А ведь у него был шанс – тогда же, в Париже, в 1907 году.
В один из первых дней января 1907 года из парижской квартиры Мережковских в доме 15-бис по улице Теофиля Готье был с позором изгнан Николай Степанович Гумилёв. Помимо хозяев в изгнании Николая Степановича принимал участие и недавно прибывший из Москвы Андрей Белый.
Действо, насколько можно судить по ярким описаниям, оставленным в эпистолярной и беллетристической формах участниками, проходило весьма живо.
В мемуарах Белого облик Гумилёва в миг визита характеризуется рядом зооморфных сопоставлений: «бледный юноша с глазами гуся», «козлище» и «сонный судак». Воспоминания писаны через четверть века – отсюда, наверное, их элегически-умиротворяющий тон; в письме Брюсову, отправленному по горячим следам событий, Белый более эмоционален, именуя Гумилёва «глупой сосулькой».
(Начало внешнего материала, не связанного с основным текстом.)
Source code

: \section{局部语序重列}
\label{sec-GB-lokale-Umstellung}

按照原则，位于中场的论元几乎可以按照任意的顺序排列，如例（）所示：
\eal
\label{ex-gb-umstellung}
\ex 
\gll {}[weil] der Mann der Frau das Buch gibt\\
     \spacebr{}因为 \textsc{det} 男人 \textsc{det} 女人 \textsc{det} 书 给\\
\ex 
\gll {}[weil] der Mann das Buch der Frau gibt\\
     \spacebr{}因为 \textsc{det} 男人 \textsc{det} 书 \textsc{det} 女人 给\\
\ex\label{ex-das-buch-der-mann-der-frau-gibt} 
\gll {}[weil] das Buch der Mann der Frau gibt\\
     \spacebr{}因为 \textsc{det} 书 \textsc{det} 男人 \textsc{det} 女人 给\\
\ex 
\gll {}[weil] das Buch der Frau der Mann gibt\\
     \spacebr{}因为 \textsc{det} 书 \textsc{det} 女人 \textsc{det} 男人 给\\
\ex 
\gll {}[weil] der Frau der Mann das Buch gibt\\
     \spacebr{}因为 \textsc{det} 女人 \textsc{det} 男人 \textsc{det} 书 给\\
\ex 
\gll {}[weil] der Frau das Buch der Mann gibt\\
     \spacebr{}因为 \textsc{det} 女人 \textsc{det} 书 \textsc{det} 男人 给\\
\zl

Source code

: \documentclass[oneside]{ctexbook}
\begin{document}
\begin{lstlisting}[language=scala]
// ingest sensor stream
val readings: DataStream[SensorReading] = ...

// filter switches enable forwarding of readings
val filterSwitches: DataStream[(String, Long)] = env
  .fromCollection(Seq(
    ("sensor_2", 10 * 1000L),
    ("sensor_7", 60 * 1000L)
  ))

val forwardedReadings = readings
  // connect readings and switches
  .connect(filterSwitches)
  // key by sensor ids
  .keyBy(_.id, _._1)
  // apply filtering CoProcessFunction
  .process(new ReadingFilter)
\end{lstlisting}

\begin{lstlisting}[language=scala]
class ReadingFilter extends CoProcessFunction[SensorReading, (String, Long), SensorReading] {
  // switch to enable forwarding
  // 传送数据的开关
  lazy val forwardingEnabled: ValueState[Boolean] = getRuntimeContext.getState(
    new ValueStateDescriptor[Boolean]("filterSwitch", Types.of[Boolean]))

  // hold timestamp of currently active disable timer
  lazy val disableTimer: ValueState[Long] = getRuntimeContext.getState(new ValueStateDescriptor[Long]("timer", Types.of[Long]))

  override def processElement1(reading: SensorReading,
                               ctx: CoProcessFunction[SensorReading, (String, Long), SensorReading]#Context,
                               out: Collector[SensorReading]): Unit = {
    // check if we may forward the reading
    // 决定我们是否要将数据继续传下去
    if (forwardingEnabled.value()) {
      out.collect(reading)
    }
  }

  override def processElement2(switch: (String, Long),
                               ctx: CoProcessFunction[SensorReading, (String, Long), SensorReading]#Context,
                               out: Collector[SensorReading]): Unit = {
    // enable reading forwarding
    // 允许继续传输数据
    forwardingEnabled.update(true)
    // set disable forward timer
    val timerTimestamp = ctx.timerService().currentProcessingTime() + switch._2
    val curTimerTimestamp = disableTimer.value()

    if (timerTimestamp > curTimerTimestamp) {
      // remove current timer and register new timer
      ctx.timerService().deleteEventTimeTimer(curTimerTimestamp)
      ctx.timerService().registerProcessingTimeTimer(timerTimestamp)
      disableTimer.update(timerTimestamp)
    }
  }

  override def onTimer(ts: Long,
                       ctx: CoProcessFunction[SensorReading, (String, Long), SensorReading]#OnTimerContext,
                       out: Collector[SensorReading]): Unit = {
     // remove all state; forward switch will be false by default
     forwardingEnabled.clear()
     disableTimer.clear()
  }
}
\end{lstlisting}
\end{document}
Зинаида Николаевна в своем письме тому же Брюсову выражалась более витиевато: Гумилёв здесь предстает «бледно-гнойным» юнцом с сентенциями, «старыми, как шляпка вдовицы, едущей на Драгомиловское», а если верить ошеломленному письму (опять же – Брюсову) самого неудачливого визитера, Гиппиус упорно величала его «поэтом Бетнуаром» (то есть «поэтом-пугалом»).
Однако «coup de grace» наносил, конечно, сам хозяин. Мережковский положил руки в карманы, стал у стены и начал отрывисто и в нос:
– Вы, голубчик, не туда попали! Знакомство с вами ничего не даст ни вам, ни нам. Говорить о пустяках совестно, а в серьезных вопросах мы все равно не сойдемся. Единственное, что мы могли бы сделать, – это спасти вас, так как вы стоите над пропастью. Но ведь это…
– Дело неинтересное? – спросил Гумилёв.
– Да, – ответил Мережковский и повернулся к Гумилёву спиной.
Сейчас, когда время уже совершило «корректурный труд» над историей XX века, становится ясно, что эта «несостоявшаяся встреча» – одно из самых важных событий в русской культуре новейшего времени, а в творческой судьбе Мережковского, пожалуй, и самое важное.
Перед Мережковским в тот январский вечер 1907 года находился не дежурный неофит, не обыкновенный «подающий надежды» начинающий литератор, поступающий в ведение «мэтра». Перед Мережковским стоял великий русский национальный поэт, оказавший затем исключительное влияние на духовное самоопределение России в XX веке.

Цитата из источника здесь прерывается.